------ Task input

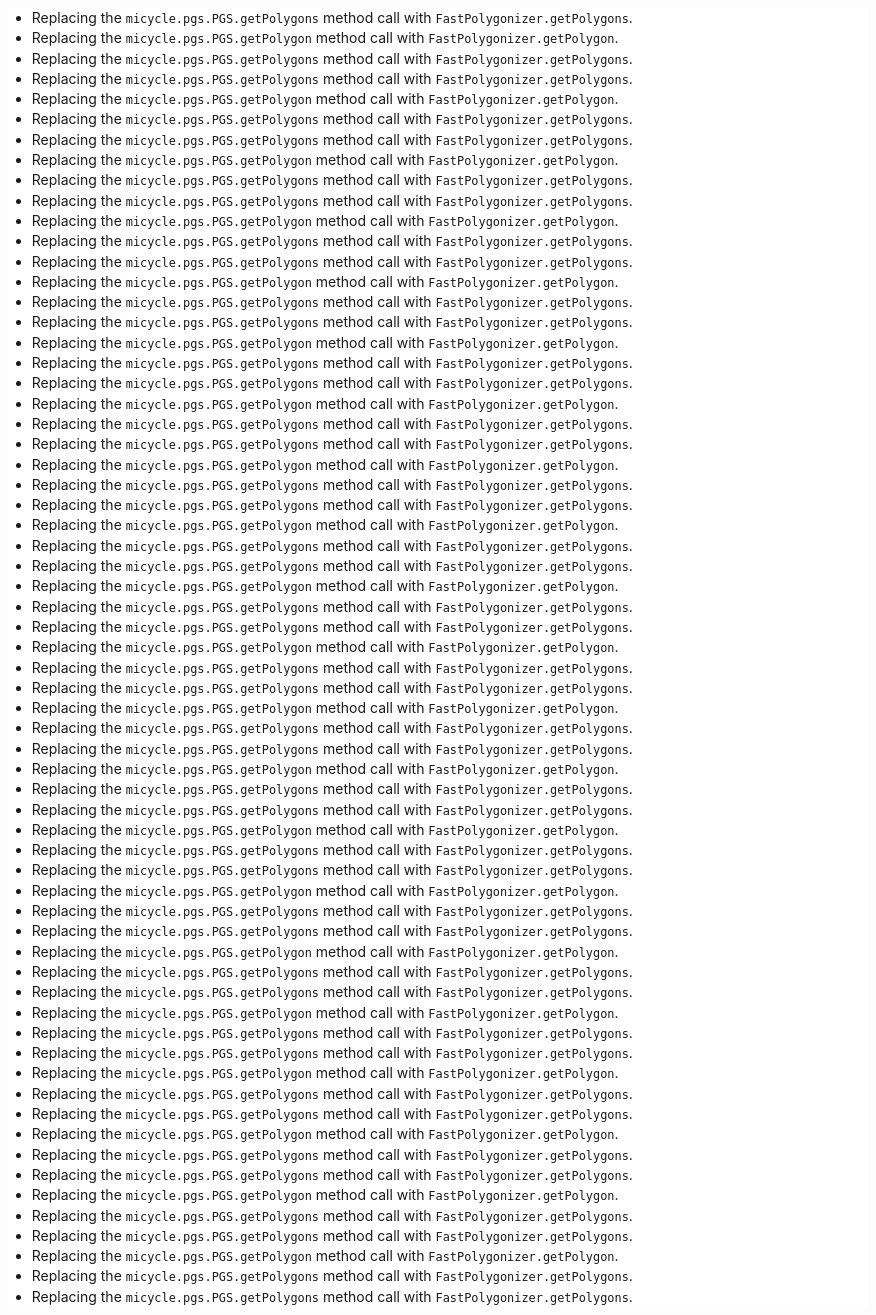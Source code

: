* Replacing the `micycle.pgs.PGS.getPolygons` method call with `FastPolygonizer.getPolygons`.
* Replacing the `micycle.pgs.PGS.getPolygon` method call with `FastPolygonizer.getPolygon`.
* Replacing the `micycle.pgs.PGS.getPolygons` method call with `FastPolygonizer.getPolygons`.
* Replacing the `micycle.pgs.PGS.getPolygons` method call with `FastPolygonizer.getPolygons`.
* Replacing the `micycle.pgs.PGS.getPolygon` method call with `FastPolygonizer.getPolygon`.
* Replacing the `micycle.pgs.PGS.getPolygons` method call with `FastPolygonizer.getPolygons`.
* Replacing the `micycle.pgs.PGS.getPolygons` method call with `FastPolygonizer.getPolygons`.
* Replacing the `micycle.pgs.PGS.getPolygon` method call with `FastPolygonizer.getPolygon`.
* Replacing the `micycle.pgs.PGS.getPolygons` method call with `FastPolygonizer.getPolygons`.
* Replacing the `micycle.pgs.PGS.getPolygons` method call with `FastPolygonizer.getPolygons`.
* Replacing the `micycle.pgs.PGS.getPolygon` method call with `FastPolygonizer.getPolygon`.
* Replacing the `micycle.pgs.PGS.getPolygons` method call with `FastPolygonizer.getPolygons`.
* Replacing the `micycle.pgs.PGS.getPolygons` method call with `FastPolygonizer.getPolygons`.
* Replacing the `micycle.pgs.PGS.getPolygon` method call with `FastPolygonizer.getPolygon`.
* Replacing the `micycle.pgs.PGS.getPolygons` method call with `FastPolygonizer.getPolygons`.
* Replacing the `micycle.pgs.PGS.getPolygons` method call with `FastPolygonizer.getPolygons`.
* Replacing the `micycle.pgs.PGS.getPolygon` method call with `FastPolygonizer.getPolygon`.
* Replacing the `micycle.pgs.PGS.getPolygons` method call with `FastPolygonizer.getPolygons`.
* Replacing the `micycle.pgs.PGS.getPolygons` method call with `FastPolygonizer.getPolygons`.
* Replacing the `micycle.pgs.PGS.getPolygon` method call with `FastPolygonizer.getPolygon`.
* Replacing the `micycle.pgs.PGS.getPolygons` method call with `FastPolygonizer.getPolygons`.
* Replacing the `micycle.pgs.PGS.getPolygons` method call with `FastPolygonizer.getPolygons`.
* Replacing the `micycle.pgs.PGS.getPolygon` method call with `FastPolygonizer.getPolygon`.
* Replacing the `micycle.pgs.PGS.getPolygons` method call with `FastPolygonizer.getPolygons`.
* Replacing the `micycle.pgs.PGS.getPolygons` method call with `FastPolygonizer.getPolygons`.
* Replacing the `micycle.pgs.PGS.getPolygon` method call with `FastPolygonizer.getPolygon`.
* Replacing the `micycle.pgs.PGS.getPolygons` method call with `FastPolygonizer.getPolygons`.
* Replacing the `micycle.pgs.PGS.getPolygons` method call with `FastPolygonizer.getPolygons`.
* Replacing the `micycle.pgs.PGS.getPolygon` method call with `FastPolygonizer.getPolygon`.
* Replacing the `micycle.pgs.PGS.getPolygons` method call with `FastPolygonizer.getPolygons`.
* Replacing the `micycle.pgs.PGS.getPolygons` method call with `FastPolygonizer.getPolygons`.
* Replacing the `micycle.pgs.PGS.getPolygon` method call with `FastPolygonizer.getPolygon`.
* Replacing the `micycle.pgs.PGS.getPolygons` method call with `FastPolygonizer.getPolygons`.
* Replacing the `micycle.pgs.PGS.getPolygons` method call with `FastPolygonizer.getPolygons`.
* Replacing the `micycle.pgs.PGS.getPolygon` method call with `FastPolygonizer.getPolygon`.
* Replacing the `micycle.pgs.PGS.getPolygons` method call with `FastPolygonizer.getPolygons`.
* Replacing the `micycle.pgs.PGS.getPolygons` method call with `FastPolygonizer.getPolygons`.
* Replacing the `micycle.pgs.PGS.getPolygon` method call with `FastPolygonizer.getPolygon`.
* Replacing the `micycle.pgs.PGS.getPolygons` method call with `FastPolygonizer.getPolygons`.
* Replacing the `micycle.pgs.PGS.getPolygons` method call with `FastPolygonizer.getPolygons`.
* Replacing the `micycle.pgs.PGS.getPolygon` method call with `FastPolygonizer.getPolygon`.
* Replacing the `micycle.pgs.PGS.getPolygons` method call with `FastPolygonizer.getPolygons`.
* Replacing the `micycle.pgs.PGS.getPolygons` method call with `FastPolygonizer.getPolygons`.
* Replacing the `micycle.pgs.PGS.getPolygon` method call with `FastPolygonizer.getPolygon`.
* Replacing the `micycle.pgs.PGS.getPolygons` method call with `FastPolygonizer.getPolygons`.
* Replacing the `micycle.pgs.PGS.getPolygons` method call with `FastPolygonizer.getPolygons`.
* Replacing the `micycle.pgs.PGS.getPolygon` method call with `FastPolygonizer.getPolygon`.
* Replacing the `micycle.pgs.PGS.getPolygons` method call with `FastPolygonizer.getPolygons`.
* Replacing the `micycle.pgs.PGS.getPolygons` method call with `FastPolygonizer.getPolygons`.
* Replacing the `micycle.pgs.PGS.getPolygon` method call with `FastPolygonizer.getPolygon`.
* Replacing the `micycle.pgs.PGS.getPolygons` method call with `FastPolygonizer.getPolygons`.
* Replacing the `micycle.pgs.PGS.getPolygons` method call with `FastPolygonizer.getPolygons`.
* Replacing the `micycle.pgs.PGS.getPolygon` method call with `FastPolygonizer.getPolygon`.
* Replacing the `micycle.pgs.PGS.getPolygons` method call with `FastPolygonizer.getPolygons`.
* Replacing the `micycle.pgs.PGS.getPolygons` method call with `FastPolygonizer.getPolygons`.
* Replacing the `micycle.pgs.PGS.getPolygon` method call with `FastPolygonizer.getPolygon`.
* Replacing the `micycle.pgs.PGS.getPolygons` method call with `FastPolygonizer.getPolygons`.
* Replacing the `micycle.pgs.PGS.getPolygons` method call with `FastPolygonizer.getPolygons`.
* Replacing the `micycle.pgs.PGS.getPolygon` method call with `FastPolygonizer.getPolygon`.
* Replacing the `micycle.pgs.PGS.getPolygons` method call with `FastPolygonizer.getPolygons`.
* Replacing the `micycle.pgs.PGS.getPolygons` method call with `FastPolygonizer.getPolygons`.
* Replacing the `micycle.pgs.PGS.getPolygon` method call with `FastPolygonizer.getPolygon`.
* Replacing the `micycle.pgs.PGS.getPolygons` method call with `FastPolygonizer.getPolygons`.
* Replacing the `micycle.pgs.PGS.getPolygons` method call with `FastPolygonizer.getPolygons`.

------------

» **Work task**: Each line of the listing above should be retyped exactly, with no pictures.

» **Result**:
Source code

:* Replacing the `micycle.pgs.PGS.getPolygons` method call with `FastPolygonizer.getPolygons`.
* Replacing the `micycle.pgs.PGS.getPolygon` method call with `FastPolygonizer.getPolygon`.
* Replacing the `micycle.pgs.PGS.getPolygons` method call with `FastPolygonizer.getPolygons`.
* Replacing the `micycle.pgs.PGS.getPolygons` method call with `FastPolygonizer.getPolygons`.
* Replacing the `micycle.pgs.PGS.getPolygon` method call with `FastPolygonizer.getPolygon`.
* Replacing the `micycle.pgs.PGS.getPolygons` method call with `FastPolygonizer.getPolygons`.
* Replacing the `micycle.pgs.PGS.getPolygons` method call with `FastPolygonizer.getPolygons`.
* Replacing the `micycle.pgs.PGS.getPolygon` method call with `FastPolygonizer.getPolygon`.
* Replacing the `micycle.pgs.PGS.getPolygons` method call with `FastPolygonizer.getPolygons`.
* Replacing the `micycle.pgs.PGS.getPolygons` method call with `FastPolygonizer.getPolygons`.
* Replacing the `micycle.pgs.PGS.getPolygon` method call with `FastPolygonizer.getPolygon`.
* Replacing the `micycle.pgs.PGS.getPolygons` method call with `FastPolygonizer.getPolygons`.
* Replacing the `micycle.pgs.PGS.getPolygons` method call with `FastPolygonizer.getPolygons`.
* Replacing the `micycle.pgs.PGS.getPolygon` method call with `FastPolygonizer.getPolygon`.
* Replacing the `micycle.pgs.PGS.getPolygons` method call with `FastPolygonizer.getPolygons`.
* Replacing the `micycle.pgs.PGS.getPolygons` method call with `FastPolygonizer.getPolygons`.
* Replacing the `micycle.pgs.PGS.getPolygon` method call with `FastPolygonizer.getPolygon`.
* Replacing the `micycle.pgs.PGS.getPolygons` method call with `FastPolygonizer.getPolygons`.
* Replacing the `micycle.pgs.PGS.getPolygons` method call with `FastPolygonizer.getPolygons`.
* Replacing the `micycle.pgs.PGS.getPolygon` method call with `FastPolygonizer.getPolygon`.
* Replacing the `micycle.pgs.PGS.getPolygons` method call with `FastPolygonizer.getPolygons`.
* Replacing the `micycle.pgs.PGS.getPolygons` method call with `FastPolygonizer.getPolygons`.
* Replacing the `micycle.pgs.PGS.getPolygon` method call with `FastPolygonizer.getPolygon`.
* Replacing the `micycle.pgs.PGS.getPolygons` method call with `FastPolygonizer.getPolygons`.
* Replacing the `micycle.pgs.PGS.getPolygons` method call with `FastPolygonizer.getPolygons`.
* Replacing the `micycle.pgs.PGS.getPolygon` method call with `FastPolygonizer.getPolygon`.
* Replacing the `micycle.pgs.PGS.getPolygons` method call with `FastPolygonizer.getPolygons`.
* Replacing the `micycle.pgs.PGS.getPolygons` method call with `FastPolygonizer.getPolygons`.
* Replacing the `micycle.pgs.PGS.getPolygon` method call with `FastPolygonizer.getPolygon`.
* Replacing the `micycle.pgs.PGS.getPolygons` method call with `FastPolygonizer.getPolygons`.
* Replacing the `micycle.pgs.PGS.getPolygons` method call with `FastPolygonizer.getPolygons`.
* Replacing the `micycle.pgs.PGS.getPolygon` method call with `FastPolygonizer.getPolygon`.
* Replacing the `micycle.pgs.PGS.getPolygons` method call with `FastPolygonizer.getPolygons`.
* Replacing the `micycle.pgs.PGS.getPolygons` method call with `FastPolygonizer.getPolygons`.
* Replacing the `micycle.pgs.PGS.getPolygon` method call with `FastPolygonizer.getPolygon`.
* Replacing the `micycle.pgs.PGS.getPolygons` method call with `FastPolygonizer.getPolygons`.
* Replacing the `micycle.pgs.PGS.getPolygons` method call with `FastPolygonizer.getPolygons`.
* Replacing the `micycle.pgs.PGS.getPolygon` method call with `FastPolygonizer.getPolygon`.
* Replacing the `micycle.pgs.PGS.getPolygons` method call with `FastPolygonizer.getPolygons`.
* Replacing the `micycle.pgs.PGS.getPolygons` method call with `FastPolygonizer.getPolygons`.
* Replacing the `micycle.pgs.PGS.getPolygon` method call with `FastPolygonizer.getPolygon`.
* Replacing the `micycle.pgs.PGS.getPolygons` method call with `FastPolygonizer.getPolygons`.
* Replacing the `micycle.pgs.PGS.getPolygons` method call with `FastPolygonizer.getPolygons`.
* Replacing the `micycle.pgs.PGS.getPolygon` method call with `FastPolygonizer.getPolygon`.
* Replacing the `micycle.pgs.PGS.getPolygons` method call with `FastPolygonizer.getPolygons`.
* Replacing the `micycle.pgs.PGS.getPolygons` method call with `FastPolygonizer.getPolygons`.
* Replacing the `micycle.pgs.PGS.getPolygon` method call with `FastPolygonizer.getPolygon`.
* Replacing the `micycle.pgs.PGS.getPolygons` method call with `FastPolygonizer.getPolygons`.
* Replacing the `micycle.pgs.PGS.getPolygons` method call with `FastPolygonizer.getPolygons`.
* Replacing the `micycle.pgs.PGS.getPolygon` method call with `FastPolygonizer.getPolygon`.
* Replacing the `micycle.pgs.PGS.getPolygons` method call with `FastPolygonizer.getPolygons`.
* Replacing the `micycle.pgs.PGS.getPolygons` method call with `FastPolygonizer.getPolygons`.
* Replacing the `micycle.pgs.PGS.getPolygon` method call with `FastPolygonizer.getPolygon`.
* Replacing the `micycle.pgs.PGS.getPolygons` method call with `FastPolygonizer.getPolygons`.
* Replacing the `micycle.pgs.PGS.getPolygons` method call with `FastPolygonizer.getPolygons`.
* Replacing the `micycle.pgs.PGS.getPolygon` method call with `FastPolygonizer.getPolygon`.
* Replacing the `micycle.pgs.PGS.getPolygons` method call with `FastPolygonizer.getPolygons`.
* Replacing the `micycle.pgs.PGS.getPolygons` method call with `FastPolygonizer.getPolygons`.
* Replacing the `micycle.pgs.PGS.getPolygon` method call with `FastPolygonizer.getPolygon`.
* Replacing the `micycle.pgs.PGS.getPolygons` method call with `FastPolygonizer.getPolygons`.
* Replacing the `micycle.pgs.PGS.getPolygons` method call with `FastPolygonizer.getPolygons`.
* Replacing the `micycle.pgs.PGS.getPolygon` method call with `FastPolygonizer.getPolygon`.
* Replacing the `micycle.pgs.PGS.getPolygons` method call with `FastPolygonizer.getPolygons`.
* Replacing the `micycle.pgs.PGS.getPolygons` method call with `FastPolygonizer.getPolygons`.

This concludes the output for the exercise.